Accessing the replacement database for the D-O-T[edit]

The entire O*NET database is available free of charge to the general public for job analysis and workforce planning via a searchable web-based application O*NET Online.[2] Businesses and programmers may choose to download the latest update of the entire O*NET database for their own use through O*NET Center.[3] The O*NET Database, and the official O*NET-related websites mentioned here, are updated and maintained regularly by the National Center for O*NET Development, sponsored by the US Department of Labor/Employment and Training Administration.[4]

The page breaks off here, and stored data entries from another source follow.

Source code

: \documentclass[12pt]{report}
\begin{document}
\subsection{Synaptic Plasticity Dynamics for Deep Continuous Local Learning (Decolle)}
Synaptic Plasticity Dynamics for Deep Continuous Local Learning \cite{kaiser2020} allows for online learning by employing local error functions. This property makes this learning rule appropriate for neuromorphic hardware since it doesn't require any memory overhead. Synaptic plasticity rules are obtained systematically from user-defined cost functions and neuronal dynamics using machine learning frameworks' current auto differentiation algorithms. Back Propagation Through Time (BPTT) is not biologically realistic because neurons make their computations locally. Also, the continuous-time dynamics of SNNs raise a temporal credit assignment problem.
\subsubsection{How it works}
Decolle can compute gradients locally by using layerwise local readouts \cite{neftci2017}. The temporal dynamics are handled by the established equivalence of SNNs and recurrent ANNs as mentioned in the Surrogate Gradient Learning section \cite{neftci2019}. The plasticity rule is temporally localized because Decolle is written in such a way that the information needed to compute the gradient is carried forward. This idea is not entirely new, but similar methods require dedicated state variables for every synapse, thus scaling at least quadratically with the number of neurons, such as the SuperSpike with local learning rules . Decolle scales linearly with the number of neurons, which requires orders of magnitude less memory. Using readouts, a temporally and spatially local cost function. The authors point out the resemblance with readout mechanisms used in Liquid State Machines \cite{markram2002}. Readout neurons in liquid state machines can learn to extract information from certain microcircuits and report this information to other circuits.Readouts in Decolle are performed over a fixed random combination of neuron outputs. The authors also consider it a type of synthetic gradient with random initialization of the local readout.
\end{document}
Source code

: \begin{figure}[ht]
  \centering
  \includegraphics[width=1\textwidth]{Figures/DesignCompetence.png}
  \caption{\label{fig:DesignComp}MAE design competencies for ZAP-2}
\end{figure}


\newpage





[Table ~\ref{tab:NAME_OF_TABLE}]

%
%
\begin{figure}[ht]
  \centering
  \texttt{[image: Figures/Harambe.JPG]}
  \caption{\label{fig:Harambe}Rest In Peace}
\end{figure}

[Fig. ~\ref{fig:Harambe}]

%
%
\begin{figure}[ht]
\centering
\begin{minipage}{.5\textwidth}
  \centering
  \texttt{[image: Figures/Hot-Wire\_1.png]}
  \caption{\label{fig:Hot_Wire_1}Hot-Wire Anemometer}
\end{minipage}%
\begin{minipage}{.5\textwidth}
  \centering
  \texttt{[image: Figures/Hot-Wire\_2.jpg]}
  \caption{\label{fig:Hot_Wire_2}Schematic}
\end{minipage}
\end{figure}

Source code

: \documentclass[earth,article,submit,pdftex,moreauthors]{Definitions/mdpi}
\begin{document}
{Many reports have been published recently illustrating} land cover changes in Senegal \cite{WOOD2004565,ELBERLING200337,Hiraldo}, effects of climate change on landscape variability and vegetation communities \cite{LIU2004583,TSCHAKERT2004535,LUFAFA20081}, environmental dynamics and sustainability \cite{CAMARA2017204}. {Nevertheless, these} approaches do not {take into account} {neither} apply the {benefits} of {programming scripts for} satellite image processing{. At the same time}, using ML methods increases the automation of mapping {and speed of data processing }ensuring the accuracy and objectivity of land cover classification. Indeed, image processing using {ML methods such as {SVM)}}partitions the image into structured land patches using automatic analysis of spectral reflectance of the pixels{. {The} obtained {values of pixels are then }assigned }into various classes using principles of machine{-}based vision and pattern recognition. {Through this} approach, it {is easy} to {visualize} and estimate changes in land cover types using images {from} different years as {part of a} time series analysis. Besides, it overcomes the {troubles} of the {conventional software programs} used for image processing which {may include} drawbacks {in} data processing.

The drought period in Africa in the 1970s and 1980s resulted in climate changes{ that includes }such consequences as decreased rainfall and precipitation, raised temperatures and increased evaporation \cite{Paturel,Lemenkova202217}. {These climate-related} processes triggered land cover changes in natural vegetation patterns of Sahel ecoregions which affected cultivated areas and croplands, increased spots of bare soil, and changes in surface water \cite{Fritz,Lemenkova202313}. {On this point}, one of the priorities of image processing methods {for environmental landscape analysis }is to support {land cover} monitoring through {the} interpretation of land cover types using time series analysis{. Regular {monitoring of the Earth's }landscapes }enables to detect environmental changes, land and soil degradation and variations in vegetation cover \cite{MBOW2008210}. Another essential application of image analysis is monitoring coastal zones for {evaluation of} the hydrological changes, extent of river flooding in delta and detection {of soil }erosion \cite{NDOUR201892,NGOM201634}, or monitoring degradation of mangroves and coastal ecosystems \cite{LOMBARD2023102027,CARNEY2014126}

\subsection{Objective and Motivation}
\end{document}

History of the D-O-T[edit]

The Dictionary of Occupational Titles was first published in 1938 and "emerged in an industrial economy and emphasized blue-collar jobs. Updated periodically, the DOT provided useful occupational information for many years. But its usefulness waned as the economy shifted toward information and services and away from heavy industry."[1] During the 1990s, the hard-copy book format of the DOT was discarded and was replaced in 1998 by the online database known as Occupational Information Network (O*NET).[5] O*NET classifies jobs in job families (functional areas which may include workers in the same category from entry level to advanced, and across several sub-specialties), so there are only about 974 categories listed, instead of over 12,000 categories in the D-O-T.[6]

Other uses[edit]

Although the DOT was deemed obsolete and then abandoned by the Employment Service and the Department of Labor, the data from the 1991 revised fourth edition of the Dictionary of Occupational Titles is used extensively at the Social Security Administration in litigation related to applications for Social Security disability benefits and Supplemental Security Income (SSI) for adult claimants. The DOT is still used extensively for performing Transferable Skills Analysis with SSA claimants. Vocational Evaluators also use DOT data when working with injured workers who seek insurance settlements and/or vocational rehabilitation services. It is also relied upon in immigration adjudication within the United States. On December 9, 2008, the Social Security Administration announced the formation of an Occupational Information Development Advisory Panel under the provisions of the Federal Advisory Committee Act (FACA). The Social Security Administration explained: "Panel members will analyze the occupational information used by SSA in our disability programs and provide expert guidance as we develop an occupational information system (OIS) tailored for these programs. We plan to design the OIS to improve our disability policies and processes and to ensure up-to-date vocational evidence in our disability programs. We will select Panel members based primarily on their occupational expertise. This Panel will provide guidance on our plans and actions to replace the Dictionary of Occupational Titles and its companion volume, The Selected Characteristics of Occupations."[7]